Stored entries
+ + +
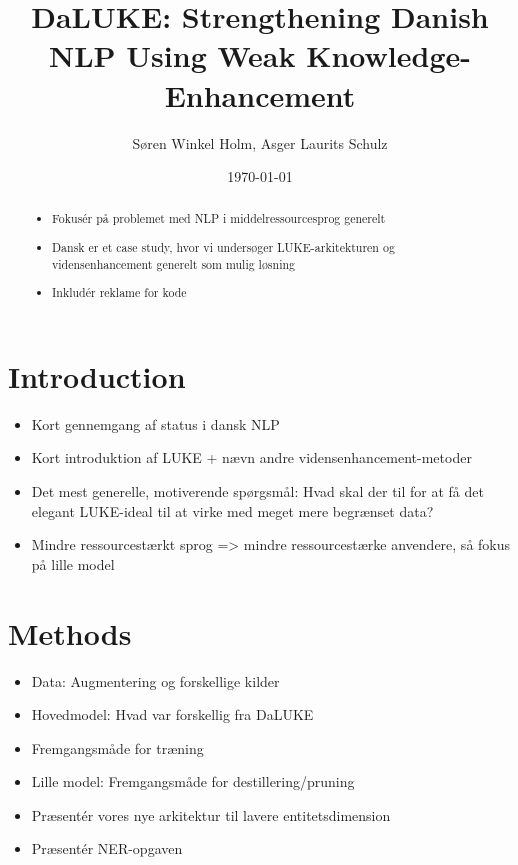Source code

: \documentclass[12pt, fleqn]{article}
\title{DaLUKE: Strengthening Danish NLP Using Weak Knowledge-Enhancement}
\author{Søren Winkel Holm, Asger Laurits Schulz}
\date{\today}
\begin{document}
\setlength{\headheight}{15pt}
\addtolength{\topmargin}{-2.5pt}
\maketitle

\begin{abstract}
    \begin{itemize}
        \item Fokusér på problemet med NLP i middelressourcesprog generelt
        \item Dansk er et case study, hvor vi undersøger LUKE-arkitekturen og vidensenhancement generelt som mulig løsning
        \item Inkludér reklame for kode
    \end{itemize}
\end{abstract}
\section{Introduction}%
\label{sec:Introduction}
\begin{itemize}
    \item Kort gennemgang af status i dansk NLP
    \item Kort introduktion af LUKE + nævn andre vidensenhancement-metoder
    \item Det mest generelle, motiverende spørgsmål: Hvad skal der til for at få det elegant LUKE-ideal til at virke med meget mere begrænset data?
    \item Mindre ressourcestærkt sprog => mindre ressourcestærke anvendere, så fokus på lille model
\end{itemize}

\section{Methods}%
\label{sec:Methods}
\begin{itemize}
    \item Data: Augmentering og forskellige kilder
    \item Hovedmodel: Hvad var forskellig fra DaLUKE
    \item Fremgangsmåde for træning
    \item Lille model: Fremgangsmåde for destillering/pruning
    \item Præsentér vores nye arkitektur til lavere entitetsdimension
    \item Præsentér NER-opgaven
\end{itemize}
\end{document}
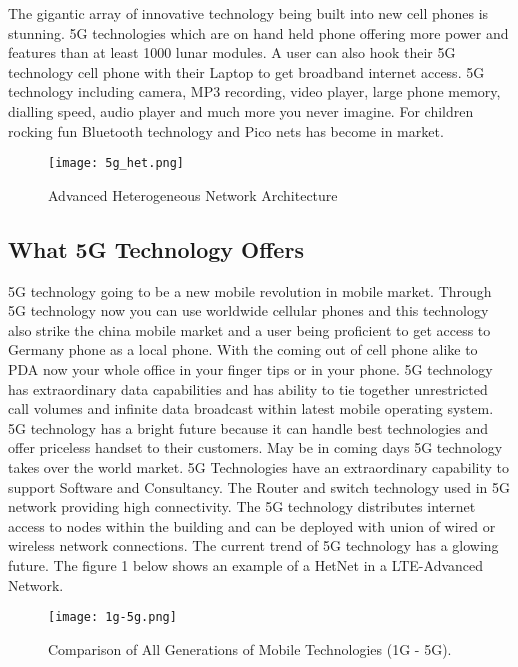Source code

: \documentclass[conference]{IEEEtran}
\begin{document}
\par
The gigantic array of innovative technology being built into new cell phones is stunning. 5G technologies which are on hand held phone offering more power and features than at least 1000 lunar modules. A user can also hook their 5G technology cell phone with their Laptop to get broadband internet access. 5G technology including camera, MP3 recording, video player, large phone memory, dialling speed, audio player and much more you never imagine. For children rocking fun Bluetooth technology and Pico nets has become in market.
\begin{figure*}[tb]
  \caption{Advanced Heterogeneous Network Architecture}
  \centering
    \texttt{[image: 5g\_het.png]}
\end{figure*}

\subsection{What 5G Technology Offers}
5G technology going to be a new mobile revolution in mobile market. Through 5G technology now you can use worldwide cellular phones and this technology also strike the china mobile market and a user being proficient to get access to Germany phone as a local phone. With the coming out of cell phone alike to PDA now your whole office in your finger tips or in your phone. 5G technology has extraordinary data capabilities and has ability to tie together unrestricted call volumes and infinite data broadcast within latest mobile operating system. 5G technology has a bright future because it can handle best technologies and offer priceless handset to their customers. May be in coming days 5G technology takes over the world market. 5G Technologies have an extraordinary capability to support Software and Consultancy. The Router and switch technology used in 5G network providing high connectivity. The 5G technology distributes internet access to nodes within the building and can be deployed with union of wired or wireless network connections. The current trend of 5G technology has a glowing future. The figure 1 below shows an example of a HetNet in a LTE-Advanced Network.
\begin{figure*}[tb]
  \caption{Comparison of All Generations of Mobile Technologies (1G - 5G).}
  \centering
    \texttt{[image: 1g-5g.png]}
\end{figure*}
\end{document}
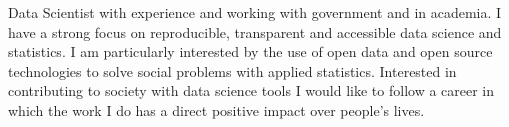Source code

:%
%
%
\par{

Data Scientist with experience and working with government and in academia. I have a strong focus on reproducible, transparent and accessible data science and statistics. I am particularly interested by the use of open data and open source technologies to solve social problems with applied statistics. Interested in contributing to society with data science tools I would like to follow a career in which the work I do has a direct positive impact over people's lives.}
+ + +
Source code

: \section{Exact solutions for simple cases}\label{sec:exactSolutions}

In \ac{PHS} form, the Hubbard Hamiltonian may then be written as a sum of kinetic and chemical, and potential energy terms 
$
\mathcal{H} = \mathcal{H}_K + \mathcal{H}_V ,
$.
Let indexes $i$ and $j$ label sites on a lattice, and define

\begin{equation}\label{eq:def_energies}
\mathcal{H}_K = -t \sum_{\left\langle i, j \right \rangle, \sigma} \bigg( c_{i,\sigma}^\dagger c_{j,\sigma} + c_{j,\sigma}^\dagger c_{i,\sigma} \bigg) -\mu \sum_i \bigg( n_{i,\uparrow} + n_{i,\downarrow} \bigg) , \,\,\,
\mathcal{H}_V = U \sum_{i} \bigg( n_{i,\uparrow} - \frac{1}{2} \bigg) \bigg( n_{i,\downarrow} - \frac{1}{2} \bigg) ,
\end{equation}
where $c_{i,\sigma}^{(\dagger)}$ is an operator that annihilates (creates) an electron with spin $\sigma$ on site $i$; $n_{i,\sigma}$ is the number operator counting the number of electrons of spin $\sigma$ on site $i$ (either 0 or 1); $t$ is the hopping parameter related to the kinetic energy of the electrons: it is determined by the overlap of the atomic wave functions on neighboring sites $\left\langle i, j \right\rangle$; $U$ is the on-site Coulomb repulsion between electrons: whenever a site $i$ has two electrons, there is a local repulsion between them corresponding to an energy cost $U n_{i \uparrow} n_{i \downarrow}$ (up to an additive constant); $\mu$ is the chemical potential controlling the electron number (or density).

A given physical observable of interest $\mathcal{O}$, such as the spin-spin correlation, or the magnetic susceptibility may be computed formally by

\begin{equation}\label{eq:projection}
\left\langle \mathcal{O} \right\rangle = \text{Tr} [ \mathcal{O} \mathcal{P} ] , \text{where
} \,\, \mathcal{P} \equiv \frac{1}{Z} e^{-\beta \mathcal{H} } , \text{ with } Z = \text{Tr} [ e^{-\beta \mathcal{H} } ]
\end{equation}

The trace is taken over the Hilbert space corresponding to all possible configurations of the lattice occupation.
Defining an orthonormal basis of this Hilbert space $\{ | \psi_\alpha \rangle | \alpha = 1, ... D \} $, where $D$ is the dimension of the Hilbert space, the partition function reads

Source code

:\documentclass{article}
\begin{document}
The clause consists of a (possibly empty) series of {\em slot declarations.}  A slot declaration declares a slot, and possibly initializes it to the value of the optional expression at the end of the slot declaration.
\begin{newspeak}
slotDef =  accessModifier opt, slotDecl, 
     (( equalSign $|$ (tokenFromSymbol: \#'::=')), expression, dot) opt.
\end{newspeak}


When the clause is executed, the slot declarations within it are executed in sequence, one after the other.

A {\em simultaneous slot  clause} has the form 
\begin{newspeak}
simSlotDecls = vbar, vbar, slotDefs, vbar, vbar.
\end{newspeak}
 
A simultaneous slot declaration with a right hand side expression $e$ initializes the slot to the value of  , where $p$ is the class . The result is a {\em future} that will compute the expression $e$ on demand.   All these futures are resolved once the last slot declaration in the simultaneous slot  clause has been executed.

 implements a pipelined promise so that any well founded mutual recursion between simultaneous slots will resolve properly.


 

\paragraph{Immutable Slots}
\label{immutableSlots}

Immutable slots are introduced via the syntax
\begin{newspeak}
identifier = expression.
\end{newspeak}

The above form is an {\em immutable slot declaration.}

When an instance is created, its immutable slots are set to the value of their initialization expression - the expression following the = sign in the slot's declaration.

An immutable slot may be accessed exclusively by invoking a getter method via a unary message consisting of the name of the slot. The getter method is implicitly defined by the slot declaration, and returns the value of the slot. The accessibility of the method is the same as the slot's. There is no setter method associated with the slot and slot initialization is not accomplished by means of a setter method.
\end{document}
+ + +
**Task to complete**
Retype only the lines above between the line with "The clause consists" and the line with "When an instance", counting those two lines as well, and keep every character as it is.

**Solution to this problem**
The clause consists of a (possibly empty) series of {\em slot declarations.}  A slot declaration declares a slot, and possibly initializes it to the value of the optional expression at the end of the slot declaration.
\begin{newspeak}
slotDef =  accessModifier opt, slotDecl, 
     (( equalSign $|$ (tokenFromSymbol: \#'::=')), expression, dot) opt.
\end{newspeak}


When the clause is executed, the slot declarations within it are executed in sequence, one after the other.

A {\em simultaneous slot  clause} has the form 
\begin{newspeak}
simSlotDecls = vbar, vbar, slotDefs, vbar, vbar.
\end{newspeak}
 
A simultaneous slot declaration with a right hand side expression $e$ initializes the slot to the value of  , where $p$ is the class . The result is a {\em future} that will compute the expression $e$ on demand.   All these futures are resolved once the last slot declaration in the simultaneous slot  clause has been executed.

 implements a pipelined promise so that any well founded mutual recursion between simultaneous slots will resolve properly.


 

\paragraph{Immutable Slots}
\label{immutableSlots}

Immutable slots are introduced via the syntax
\begin{newspeak}
identifier = expression.
\end{newspeak}

The above form is an {\em immutable slot declaration.}

When an instance is created, its immutable slots are set to the value of their initialization expression - the expression following the = sign in the slot's declaration.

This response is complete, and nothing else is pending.